Beijing dismisses UN report alleging that Chinese ammunition was sent to Darfur and used in attack on peacekeepers
Ewen MacAskill in Washington
The UN report says Chinese bullets had been used in an attack on a joint UN-African Union peacekeeping force in Darfur. Photograph: Fred Noy/AP
China is trying to block the publication of a United Nations report alleging that Chinese ammunition was sent to Darfur in violation of an arms embargo.
UN security council members are seeking to resolve the dispute about the report, which found Chinese bullets had been used in an attack on peacekeepers in Sudan.
The document, dismissed by Beijing as irresponsible and inappropriate, is sensitive since the bullets were discovered in the war-torn Darfur region, subject to UN weapons sanctions since 2005.
But security council members are desperate to prevent the row escalating into a diplomatic incident. They are focusing on a more immediate Sudanese crisis – the danger of civil war between the north and south of the country resuming – and need China’s help in preventing it.
Members of the security council, which includes the US, China, Russia, France and Britain, all sit on the sanctions committee which met behind closed doors on Wednesday to discuss the report. China said there was insufficient evidence to suggest it had broken the Darfur sanctions embargo, saying the bullets could have been smuggled from elsewhere in Africa or even purchased long before sanctions were put in place. China has blocked publication of the report and demanded that the authors come back next week with more evidence.
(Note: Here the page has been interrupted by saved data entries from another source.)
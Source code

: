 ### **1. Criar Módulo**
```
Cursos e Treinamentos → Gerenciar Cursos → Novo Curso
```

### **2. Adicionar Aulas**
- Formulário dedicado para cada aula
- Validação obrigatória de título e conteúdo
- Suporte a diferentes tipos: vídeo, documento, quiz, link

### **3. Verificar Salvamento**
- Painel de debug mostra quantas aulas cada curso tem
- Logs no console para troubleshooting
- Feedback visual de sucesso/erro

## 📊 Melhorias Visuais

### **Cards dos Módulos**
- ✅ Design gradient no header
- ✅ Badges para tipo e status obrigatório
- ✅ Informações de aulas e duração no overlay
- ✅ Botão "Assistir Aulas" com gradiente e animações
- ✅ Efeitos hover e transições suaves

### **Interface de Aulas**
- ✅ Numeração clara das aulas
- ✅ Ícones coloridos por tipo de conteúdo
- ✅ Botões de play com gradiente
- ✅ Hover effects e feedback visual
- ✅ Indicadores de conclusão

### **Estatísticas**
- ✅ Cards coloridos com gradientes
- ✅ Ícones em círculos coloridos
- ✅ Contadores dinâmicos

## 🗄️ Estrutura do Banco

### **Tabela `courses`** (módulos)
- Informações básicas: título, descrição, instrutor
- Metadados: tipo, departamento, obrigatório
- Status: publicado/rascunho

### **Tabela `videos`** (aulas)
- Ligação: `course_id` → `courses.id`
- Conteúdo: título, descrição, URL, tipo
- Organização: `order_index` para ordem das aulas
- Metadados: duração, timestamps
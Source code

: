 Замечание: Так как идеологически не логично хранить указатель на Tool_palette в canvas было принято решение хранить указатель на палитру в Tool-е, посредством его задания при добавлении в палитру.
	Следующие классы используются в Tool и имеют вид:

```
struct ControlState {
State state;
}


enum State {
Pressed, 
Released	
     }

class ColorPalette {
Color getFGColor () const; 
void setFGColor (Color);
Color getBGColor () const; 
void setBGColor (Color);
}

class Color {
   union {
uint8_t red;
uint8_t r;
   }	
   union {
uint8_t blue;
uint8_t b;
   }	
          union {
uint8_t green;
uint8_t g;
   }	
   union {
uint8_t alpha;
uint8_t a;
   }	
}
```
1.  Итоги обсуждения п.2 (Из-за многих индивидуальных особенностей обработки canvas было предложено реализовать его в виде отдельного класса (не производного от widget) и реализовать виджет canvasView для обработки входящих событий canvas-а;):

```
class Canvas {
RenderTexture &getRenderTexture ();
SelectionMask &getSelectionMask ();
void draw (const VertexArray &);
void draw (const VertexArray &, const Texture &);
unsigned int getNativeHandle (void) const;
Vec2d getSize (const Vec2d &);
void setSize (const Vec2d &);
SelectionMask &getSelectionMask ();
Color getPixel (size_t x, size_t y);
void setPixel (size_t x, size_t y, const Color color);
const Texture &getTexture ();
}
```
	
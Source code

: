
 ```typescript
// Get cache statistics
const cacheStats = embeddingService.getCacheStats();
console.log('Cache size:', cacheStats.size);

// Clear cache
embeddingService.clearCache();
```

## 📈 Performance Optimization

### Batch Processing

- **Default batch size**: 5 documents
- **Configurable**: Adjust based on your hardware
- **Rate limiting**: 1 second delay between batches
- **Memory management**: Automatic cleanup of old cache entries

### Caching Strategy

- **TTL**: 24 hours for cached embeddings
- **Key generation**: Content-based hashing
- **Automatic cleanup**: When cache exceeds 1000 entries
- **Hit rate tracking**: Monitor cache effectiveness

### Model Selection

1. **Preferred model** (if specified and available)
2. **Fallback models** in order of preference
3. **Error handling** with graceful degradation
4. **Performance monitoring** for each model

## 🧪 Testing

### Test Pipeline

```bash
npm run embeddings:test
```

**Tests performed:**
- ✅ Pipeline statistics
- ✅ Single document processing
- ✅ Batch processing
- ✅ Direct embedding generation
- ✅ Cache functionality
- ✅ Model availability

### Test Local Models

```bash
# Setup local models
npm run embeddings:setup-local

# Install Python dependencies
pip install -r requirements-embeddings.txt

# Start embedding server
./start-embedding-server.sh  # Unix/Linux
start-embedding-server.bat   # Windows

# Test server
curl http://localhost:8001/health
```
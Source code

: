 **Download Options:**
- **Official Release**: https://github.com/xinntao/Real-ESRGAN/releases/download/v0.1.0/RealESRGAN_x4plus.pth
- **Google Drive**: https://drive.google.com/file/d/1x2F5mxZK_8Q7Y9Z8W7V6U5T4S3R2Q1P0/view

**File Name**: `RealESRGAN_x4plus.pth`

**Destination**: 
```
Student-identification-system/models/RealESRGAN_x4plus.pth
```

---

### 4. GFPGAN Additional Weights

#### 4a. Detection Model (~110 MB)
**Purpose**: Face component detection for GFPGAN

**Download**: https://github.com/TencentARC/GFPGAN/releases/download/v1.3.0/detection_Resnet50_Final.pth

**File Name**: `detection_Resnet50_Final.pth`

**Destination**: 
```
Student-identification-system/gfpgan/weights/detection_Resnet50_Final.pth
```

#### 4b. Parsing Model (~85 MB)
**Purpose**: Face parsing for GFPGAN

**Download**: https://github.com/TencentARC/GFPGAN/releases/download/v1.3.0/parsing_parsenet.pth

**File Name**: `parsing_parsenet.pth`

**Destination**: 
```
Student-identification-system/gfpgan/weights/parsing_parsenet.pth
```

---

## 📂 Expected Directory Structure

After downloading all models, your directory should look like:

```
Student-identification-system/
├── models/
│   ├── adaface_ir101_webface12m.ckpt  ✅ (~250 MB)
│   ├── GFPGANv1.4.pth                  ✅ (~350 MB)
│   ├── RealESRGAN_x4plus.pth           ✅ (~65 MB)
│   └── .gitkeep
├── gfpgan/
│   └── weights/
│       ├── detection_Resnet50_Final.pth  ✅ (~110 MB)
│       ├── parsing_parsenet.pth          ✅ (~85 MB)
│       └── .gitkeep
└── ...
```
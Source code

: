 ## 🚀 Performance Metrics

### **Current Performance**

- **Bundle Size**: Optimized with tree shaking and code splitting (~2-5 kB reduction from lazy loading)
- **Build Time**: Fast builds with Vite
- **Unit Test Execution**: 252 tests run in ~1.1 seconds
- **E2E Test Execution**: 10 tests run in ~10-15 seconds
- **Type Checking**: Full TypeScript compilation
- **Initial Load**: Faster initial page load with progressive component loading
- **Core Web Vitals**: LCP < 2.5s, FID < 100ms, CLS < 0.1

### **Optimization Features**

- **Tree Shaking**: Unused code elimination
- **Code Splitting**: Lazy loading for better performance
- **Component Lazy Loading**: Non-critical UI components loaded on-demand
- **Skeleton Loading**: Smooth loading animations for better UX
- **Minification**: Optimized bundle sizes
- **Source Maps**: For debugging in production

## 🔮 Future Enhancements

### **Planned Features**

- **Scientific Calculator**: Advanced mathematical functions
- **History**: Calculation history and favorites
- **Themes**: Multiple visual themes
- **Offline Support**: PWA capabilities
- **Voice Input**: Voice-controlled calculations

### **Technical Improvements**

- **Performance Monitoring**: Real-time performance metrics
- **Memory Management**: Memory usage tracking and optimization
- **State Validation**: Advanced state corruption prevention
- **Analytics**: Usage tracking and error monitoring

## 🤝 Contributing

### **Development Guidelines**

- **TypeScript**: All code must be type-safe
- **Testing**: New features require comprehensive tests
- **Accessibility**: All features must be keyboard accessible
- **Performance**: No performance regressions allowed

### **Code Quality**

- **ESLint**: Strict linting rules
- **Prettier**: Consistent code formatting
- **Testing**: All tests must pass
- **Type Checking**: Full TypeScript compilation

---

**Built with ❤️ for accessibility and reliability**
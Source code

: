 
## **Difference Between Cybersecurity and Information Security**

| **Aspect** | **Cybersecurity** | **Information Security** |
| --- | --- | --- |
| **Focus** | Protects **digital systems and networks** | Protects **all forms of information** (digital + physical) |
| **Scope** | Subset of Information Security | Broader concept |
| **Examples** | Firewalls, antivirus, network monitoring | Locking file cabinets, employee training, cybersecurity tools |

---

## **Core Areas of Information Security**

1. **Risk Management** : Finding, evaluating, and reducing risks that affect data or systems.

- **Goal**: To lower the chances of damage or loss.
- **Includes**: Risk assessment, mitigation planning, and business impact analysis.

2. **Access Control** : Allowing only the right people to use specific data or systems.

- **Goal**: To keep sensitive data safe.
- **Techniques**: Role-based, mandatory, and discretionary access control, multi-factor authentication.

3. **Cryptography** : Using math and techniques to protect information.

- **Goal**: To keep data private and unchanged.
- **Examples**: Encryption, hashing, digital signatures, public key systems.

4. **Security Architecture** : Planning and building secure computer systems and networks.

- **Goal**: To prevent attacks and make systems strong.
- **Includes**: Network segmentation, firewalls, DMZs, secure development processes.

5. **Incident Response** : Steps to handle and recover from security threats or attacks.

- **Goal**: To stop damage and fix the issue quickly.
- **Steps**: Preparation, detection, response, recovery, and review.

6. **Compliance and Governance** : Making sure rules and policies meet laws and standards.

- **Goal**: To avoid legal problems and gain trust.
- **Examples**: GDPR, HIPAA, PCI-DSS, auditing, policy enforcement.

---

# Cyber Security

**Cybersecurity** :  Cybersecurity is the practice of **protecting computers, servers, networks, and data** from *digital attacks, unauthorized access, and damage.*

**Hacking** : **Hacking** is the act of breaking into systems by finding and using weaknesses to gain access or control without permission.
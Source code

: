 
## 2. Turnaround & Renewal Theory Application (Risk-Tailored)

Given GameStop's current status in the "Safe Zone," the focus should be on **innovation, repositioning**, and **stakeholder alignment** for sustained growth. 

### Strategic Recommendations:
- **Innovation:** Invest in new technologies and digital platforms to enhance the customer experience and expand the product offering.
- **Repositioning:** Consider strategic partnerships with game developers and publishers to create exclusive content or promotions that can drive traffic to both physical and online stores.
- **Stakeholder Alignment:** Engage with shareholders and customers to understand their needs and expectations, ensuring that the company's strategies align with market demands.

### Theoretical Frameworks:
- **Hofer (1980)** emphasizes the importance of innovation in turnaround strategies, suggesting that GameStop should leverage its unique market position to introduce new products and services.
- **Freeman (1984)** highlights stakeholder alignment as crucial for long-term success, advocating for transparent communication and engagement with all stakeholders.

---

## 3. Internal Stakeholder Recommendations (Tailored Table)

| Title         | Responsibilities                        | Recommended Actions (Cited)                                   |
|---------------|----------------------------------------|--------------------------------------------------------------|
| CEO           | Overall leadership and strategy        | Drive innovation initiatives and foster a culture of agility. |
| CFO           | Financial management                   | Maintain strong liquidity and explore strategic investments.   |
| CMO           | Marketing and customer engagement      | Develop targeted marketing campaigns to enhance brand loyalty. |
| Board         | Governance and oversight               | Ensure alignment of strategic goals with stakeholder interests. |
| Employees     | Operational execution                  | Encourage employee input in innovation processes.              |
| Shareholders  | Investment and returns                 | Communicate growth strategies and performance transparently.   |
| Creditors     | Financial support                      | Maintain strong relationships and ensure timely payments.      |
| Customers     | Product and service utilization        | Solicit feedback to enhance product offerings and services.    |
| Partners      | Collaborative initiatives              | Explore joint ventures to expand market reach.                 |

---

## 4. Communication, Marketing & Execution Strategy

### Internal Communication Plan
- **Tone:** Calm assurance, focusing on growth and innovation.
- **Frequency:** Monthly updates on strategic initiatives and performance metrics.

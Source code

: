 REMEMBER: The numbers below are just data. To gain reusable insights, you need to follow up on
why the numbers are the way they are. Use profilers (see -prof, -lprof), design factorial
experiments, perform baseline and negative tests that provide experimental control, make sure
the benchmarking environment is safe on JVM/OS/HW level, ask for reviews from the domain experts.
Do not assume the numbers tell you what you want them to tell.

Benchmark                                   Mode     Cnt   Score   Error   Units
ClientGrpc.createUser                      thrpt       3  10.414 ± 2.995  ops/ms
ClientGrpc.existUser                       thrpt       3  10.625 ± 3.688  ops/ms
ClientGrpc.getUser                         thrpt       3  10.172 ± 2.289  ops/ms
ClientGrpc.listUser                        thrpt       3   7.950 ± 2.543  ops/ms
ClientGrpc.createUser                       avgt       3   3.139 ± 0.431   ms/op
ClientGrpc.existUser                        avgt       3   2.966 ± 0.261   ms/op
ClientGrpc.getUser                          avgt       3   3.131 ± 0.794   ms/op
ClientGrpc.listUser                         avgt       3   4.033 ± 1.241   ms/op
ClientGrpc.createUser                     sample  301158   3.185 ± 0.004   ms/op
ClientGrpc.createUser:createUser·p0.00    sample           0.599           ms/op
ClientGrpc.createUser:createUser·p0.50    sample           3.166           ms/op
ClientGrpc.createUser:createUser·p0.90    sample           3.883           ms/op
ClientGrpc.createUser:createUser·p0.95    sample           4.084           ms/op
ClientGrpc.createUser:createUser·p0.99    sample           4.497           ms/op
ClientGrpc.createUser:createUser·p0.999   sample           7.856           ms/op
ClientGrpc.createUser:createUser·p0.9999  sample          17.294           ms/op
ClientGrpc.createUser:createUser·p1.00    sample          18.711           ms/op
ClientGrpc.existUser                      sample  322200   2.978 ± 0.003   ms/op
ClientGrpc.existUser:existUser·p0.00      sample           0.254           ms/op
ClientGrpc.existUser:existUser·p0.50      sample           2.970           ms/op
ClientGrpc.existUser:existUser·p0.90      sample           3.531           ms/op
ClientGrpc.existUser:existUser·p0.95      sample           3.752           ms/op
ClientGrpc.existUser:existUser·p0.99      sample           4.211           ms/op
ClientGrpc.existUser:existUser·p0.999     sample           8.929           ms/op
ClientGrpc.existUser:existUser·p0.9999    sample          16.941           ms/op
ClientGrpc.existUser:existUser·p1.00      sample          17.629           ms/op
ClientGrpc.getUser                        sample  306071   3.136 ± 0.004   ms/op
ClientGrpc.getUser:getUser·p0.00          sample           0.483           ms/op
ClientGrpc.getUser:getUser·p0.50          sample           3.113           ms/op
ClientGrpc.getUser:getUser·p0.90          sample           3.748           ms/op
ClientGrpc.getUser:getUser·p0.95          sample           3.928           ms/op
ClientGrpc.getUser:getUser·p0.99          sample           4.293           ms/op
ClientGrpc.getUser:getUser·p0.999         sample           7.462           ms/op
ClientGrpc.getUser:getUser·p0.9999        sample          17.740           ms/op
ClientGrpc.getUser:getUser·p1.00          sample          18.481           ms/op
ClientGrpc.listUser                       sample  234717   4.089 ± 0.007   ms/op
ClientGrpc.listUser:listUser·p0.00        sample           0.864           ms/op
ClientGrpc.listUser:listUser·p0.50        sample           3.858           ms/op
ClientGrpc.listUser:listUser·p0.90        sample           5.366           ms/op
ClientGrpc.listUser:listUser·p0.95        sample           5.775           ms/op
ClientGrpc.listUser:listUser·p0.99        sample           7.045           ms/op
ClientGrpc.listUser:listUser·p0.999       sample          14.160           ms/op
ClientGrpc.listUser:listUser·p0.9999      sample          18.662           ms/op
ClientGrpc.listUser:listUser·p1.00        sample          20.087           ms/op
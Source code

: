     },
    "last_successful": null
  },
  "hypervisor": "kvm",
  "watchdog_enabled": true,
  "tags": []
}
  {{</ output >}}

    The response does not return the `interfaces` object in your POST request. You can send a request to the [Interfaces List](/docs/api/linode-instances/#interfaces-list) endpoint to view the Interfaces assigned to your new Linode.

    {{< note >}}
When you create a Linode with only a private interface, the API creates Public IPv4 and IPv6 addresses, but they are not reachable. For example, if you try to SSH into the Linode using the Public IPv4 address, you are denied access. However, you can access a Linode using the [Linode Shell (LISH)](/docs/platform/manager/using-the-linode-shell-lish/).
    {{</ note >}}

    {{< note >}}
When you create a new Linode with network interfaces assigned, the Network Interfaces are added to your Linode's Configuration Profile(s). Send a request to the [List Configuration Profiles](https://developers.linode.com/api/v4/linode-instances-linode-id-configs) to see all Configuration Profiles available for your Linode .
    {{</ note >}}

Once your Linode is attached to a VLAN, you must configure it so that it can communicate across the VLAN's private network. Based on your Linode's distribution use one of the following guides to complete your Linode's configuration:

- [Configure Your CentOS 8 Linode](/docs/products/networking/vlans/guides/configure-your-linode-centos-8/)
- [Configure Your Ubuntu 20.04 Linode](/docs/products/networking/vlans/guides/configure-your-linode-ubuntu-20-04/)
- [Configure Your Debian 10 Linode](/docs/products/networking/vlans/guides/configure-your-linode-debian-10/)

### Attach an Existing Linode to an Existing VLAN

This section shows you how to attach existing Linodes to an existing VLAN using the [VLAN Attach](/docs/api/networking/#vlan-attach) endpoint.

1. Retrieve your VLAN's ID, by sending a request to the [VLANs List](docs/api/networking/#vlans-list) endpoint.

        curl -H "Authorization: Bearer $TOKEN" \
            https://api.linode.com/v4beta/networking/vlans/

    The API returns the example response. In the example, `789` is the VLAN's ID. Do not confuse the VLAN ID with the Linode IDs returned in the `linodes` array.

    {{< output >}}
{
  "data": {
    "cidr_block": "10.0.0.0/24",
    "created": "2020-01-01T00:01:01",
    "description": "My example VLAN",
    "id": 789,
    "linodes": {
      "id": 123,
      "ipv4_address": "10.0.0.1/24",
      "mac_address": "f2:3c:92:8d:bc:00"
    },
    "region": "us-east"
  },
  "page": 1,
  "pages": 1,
A Chinese foreign ministry spokesman, Ma Zhaoxu, said the accusations were groundless and it was inappropriate to make such claims based on unsupported evidence.
The report claims bullet casings found in Darfur were made in China after 2009. The bullets were used in an attack on a joint UN-African Union force that has been trying to maintain peace in a conflict involving Sudanese government-backed forces and rebel groups that the UN says has cost at least 300,000 lives.
One compromise under discussion is for the report to be published in full but accompanied by a covering letter from China setting out its alternative case.
The row is regarded by the security council members as unhelpful at a time when the prospect of renewed north-south civil war is looming. The south is due to hold a referendum on 9 January on whether to remain part of Sudan and is almost certain to vote for secession, possibly prompting an invasion by the north of the impoverished, but oil-rich, south.
The US and the UK have only limited influence on the Sudanese government but China, which has oil interests in Sudan, has more sway over Khartoum.
John Kerry, chairman of the Senate foreign relations committee, who is scheduled to visit Sudan, said today: “Sudan is at a pivotal moment. Every reliable source indicates that southern Sudan will vote for separation, dividing Africa’s largest country and taking with it some 80% of known Sudanese oil reserves. The critical choice that leaders in both north and south face is between a future of peaceful coexistence or a return to chaos and war in a place tragically familiar with both.”